The Islamic State opposes their alliance. Appointed grand mufti in 2012 by Libyan officials overseeing a short-lived transitional government following Qaddafi’s death, Ghariani has not pledged fealty to ISIS, but he insists that Libya must be governed under Sharia law. “Non- Muslims should not be involved in settlement of disputes in interpretation of political agreement provisions, even as consultants,” said Ghariani, dismissing 16 months of effort by the UN to help Libya put together a cohesive government.


On Thursday, Al-Sarraj called for Libyans to come together and unite to confront the Islamic State. His threat to put Ghariani and his backers on the Interpol watch list is part of an effort to assert his new government’s authority in the capital. The list also includes top officials from the rival parliaments in Tripoli and Tobruk who continue to undermine the unity government’s efforts.

“The Council is here to stay and to continue their work here in Tripoli,” said Brigadier General Abdulrahman Tawil, who has been charged with implementation of the government’s security plan from its headquarters at the Abu Sitta Military Base. The plan calls on rival militias to stay in their camps while the new government creates a new integrated security force out of the former rivals’ troops. Libyan moderates revile the Grand Mufti due to a series of harsh religious edicts he’s issued and enforced with the help of jihadi militias in the west of the country.

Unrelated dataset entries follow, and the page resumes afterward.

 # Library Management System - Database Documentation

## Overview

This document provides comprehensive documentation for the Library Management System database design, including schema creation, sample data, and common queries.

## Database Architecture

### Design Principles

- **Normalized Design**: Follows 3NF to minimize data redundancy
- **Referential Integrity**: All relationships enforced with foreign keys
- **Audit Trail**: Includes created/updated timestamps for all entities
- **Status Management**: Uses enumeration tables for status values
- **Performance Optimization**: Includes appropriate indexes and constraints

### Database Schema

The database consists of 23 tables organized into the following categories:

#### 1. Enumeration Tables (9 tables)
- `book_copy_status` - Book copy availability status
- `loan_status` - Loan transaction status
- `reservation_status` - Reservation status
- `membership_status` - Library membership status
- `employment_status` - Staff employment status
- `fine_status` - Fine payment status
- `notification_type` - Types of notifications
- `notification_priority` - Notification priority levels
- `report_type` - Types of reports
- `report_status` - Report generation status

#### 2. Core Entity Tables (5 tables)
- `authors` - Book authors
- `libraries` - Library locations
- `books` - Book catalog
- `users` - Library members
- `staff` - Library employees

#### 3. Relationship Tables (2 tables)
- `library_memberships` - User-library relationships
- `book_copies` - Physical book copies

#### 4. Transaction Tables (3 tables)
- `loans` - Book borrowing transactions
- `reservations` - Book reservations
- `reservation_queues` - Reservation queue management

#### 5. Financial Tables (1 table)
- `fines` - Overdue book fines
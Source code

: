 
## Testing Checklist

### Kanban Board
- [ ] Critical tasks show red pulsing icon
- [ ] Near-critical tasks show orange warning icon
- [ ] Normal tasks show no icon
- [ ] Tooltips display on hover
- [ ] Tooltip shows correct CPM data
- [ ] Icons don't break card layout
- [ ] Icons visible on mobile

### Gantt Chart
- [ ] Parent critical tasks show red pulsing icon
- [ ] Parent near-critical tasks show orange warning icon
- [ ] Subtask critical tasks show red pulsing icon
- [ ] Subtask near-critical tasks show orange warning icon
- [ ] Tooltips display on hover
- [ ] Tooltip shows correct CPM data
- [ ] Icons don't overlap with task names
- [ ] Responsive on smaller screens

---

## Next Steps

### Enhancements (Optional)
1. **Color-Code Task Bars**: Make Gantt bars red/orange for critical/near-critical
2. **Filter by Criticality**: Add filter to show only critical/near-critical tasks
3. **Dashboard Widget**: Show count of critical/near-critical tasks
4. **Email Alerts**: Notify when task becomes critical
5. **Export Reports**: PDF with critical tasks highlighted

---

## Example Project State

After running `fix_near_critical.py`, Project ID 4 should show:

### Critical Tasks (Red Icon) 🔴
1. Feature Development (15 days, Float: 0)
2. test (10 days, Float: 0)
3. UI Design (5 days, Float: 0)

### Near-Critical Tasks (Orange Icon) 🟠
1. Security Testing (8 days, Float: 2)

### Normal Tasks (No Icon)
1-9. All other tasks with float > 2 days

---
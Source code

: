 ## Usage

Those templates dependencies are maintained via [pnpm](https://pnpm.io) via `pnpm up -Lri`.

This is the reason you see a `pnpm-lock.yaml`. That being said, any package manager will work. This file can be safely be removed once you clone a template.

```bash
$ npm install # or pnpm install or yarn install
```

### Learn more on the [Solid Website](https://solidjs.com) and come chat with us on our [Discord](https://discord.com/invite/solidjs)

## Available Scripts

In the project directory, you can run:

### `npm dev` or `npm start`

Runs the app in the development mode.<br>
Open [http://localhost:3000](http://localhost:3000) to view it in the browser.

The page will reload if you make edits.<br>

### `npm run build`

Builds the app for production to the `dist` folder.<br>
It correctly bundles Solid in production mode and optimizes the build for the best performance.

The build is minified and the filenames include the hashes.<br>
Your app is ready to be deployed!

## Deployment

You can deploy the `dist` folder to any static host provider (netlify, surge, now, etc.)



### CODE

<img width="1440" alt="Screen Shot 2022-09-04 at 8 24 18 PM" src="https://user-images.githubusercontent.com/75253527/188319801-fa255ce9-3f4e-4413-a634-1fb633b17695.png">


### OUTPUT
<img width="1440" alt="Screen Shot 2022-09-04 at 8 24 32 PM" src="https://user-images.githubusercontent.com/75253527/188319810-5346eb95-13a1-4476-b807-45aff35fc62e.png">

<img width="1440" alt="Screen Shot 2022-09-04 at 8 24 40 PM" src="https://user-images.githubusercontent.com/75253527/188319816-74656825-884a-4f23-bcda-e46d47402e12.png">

Amal Alhaj, a Tripoli area English language instructor told The Media Line that she had to flee to Tunis after receiving death threats for refusing to comply with the mufti’s edicts. “Treason is worse than murder and Ghariani is now heading sedition against this country and needs to behind bars,” said Alhaj who described Ghariani as a "dangerous lunatic".
Ghariani’s fatwas include orders for women instructors to wear the niqqab face covering even if they are teaching pre-pubescent males and a decree mandating gender segregation at universities. The 74-year-old cleric fled Britain in August 2014 after British authorities discovered he was directing the Islamist Libya Dawn militia takeover of Tripoli. Qatar and Sudan have shipped weapons to Libya Dawn, a group that’s been drawing the ire of Egypt and the United Arab Emirates, which are regional opponents of the Muslim Brotherhood and other fundamentalist groups.
A February UN Human rights report said that while all sides in Libya’s conflict are suspected of committing war crimes, Libya Dawn and the mufti ranked alongside Islamic State for its mistreatment of women. The Office of the High Commissioner for Human documented the case of one woman who was abducted in Tripoli by Libya Dawn. She reported being drugged and raped repeatedly over six month period. The victim also provided information to UN investigators that alleged that Libyan Dawn fighters had raped girls as young as 11 years old.